Serious causes: Meningitis, Subarachnoid hemorrhage, Temporal
arteritis, CNS lesion, Sinus venous thrombosis, artery dissection, hypertensive
emergency.
Use a history and
neurological exam to rule in (or out) ‘serious’ causes of headache and guide
your subsequent workup
The ‘POUNDing’
criteria was described in JAMA as a method of deciding whether a patient with a
headache has a migraine or should undergo neuroimaging (JAMA Article Link).
The 5 criteria are: Pulsatile, lasts 4-72 hOurs, Unilateral, Nausea/Vomiting
and disabling. If a patient has 4/5 of the POUNDing criteria, the positive
likelihood ratio for this being a migraine is 24.
It is also important
to ask about red flags associated with the ‘serious causes’ listed above. Your
history and physical exam will then direct your investigations. For example,
you may order neuroimaging (ie. suspecting subarachnoid hemorrhage or CNS
lesion), get a lumbar puncture and give antibiotics (ie. suspecting bacterial
meningitis), start steroids (ie. suspecting GCA), and so on.

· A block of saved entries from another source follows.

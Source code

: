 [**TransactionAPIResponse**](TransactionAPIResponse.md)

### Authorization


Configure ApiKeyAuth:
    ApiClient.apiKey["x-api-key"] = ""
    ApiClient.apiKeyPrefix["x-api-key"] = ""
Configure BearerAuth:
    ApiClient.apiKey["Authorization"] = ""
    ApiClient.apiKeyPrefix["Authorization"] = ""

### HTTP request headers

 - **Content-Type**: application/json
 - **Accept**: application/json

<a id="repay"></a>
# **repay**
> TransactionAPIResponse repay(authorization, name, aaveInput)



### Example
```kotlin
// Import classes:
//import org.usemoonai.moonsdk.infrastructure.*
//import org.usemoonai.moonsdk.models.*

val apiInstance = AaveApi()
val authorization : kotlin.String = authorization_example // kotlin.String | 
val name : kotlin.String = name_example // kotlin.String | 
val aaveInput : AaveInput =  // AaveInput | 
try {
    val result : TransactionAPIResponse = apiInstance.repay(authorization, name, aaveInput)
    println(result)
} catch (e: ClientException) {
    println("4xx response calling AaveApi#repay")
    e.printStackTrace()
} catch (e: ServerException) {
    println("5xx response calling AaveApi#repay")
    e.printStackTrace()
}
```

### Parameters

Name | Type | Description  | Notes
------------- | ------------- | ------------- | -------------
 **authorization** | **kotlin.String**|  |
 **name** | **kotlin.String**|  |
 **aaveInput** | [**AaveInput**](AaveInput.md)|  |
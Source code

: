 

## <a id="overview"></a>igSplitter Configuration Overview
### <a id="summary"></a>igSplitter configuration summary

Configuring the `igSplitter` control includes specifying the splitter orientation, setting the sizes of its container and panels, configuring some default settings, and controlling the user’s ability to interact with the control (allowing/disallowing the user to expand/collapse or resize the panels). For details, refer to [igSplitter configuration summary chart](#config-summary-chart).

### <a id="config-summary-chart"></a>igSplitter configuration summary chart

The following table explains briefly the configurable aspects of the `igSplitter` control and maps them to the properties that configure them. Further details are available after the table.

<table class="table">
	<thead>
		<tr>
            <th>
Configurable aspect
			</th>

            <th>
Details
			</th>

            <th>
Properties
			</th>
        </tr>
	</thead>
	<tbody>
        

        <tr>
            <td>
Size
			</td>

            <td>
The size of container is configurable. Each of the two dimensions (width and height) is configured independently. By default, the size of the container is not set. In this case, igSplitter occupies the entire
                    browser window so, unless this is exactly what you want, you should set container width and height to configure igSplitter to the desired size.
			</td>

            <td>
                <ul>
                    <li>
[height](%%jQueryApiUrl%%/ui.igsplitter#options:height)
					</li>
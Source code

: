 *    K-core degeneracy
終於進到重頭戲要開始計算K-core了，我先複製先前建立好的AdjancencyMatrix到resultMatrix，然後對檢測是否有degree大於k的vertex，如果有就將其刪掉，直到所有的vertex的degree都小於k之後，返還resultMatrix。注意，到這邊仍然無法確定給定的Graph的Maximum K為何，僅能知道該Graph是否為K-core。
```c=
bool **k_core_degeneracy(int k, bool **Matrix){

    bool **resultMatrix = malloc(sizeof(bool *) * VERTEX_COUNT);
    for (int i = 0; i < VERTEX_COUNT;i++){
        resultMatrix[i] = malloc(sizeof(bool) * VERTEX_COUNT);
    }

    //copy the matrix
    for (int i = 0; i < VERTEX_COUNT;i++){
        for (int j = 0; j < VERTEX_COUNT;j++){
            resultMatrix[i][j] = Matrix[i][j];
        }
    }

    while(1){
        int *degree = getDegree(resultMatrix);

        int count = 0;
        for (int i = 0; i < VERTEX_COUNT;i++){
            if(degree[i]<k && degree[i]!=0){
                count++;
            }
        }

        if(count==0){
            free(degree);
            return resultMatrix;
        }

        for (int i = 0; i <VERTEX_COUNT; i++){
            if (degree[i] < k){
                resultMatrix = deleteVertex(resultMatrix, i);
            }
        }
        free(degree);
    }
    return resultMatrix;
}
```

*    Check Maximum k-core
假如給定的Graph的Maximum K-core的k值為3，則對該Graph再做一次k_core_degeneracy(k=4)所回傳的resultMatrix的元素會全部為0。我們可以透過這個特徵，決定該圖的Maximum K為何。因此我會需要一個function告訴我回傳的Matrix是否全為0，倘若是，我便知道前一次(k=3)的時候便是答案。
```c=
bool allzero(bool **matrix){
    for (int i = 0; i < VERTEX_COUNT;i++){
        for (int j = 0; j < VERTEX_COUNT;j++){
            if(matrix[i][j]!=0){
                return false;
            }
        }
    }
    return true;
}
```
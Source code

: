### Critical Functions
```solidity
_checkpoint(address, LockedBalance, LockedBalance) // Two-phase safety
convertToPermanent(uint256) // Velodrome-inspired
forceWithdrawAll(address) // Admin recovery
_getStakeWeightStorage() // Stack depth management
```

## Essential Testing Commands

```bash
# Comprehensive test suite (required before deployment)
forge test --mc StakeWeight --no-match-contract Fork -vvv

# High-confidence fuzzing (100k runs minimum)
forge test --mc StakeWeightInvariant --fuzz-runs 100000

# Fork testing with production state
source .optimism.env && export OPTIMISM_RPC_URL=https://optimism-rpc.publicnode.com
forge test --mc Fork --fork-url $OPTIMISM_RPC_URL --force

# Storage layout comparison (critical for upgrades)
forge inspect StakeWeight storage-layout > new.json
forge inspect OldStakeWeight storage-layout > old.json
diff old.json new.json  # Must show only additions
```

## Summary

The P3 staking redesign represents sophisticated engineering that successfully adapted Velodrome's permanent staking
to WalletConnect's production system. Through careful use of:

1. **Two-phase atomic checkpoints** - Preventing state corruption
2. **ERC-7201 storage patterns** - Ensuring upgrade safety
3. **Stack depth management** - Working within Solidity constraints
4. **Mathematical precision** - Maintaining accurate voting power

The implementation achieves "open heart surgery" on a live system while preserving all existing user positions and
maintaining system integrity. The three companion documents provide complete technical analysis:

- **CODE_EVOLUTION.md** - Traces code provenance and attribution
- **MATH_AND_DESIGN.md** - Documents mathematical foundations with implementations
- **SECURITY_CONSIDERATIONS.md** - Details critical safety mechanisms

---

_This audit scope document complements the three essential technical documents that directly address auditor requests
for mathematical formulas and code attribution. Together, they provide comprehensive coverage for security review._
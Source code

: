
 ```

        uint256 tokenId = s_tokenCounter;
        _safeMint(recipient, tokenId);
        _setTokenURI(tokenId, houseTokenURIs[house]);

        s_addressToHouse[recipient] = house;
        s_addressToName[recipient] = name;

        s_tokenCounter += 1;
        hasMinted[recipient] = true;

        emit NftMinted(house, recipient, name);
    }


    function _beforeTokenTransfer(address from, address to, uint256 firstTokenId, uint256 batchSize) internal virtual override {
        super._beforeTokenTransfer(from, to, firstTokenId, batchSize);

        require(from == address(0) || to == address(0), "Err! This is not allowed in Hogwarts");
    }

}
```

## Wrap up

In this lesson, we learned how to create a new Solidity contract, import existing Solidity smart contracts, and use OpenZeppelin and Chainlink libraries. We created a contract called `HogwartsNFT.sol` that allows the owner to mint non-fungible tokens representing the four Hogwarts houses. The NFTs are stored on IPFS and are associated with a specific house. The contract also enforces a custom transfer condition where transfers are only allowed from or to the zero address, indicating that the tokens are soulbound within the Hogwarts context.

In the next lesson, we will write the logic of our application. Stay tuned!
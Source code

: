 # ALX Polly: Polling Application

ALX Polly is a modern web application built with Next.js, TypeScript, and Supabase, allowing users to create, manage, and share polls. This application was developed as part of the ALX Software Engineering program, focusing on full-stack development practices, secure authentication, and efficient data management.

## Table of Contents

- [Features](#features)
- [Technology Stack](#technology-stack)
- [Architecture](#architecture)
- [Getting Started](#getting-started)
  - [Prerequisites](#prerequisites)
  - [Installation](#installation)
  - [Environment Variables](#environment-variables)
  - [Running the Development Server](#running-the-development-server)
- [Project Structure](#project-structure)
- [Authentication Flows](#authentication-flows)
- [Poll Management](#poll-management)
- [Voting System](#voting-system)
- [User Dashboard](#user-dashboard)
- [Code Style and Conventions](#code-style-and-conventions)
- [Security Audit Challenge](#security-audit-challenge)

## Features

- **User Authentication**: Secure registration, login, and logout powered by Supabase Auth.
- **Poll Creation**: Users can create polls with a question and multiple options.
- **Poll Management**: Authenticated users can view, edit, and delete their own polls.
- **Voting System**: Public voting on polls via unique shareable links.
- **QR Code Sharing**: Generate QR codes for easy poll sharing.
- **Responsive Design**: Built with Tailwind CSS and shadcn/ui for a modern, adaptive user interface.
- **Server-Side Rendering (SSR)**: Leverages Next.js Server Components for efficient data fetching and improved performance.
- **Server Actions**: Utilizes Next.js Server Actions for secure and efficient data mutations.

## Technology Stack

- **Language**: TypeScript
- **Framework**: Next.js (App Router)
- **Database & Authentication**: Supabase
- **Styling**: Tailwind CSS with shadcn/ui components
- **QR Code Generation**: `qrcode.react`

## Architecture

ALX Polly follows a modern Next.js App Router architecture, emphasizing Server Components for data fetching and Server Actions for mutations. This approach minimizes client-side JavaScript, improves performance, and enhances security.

Bacterial meningitis should
always be on your differential for headache
Check out this
phenomenal one page CMAJ article on bacterial meningitis that gives a really
great overview of 5 things you should know about bacterial meningitis (CMAJ Link).
If there is one teaching point that I can highlight it is the following: Do not
delay antibiotics (and steroids) in patients who you suspect have bacterial
meningitis. This means that if you need neuroimaging or think that the LP will
be delayed – give the antibiotics right away. Antibiotics might lower your
chances of obtaining a positive diagnostic CSF culture but early antibiotics will improve
the outcome for your patient. Plus, you
can still use other CSF indicators, like the WBC count/differential, to help support
your diagnosis of bacterial meningitis.
If you are unsure
about whether the patient has aseptic meningitis or bacterial meningitis you
should consider treating empirically with antibiotics
The patient we
discussed in morning report had aseptic meningitis. There is a long list of
viral causes of aseptic meningitis. The
major families of viruses to think about include herpesviruses (ie. HSV-II),
arboviruses (ie. West Nile virus), enteroviruses (ie. coxsackie) and don’t
forget about HIV. Other causes to consider in the appropriate patient includes tuberculous meningitis or fungal meningitis. Choose specific CSF testing based on the clinical picture.
If the diagnosis is
not clear and there is still a suspicion for bacterial meningitis, it is often
safest to treat empirically with antibiotics and await culture results. If you suspect HSV as the cause of aseptic
meningitis (ie. oral or genital lesions present) consider treating empirically
with acyclovir.
References:
Detsky, Michael E., et al. "Does this
patient with headache have a migraine or need neuroimaging?." Jama
296.10 (2006): 1274-1283.
Moayedi, Yasbanoo, and Wayne L. Gold.
"Acute bacterial meningitis in adults." Canadian Medical
Association Journal 184.9 (2012): 1060-1060.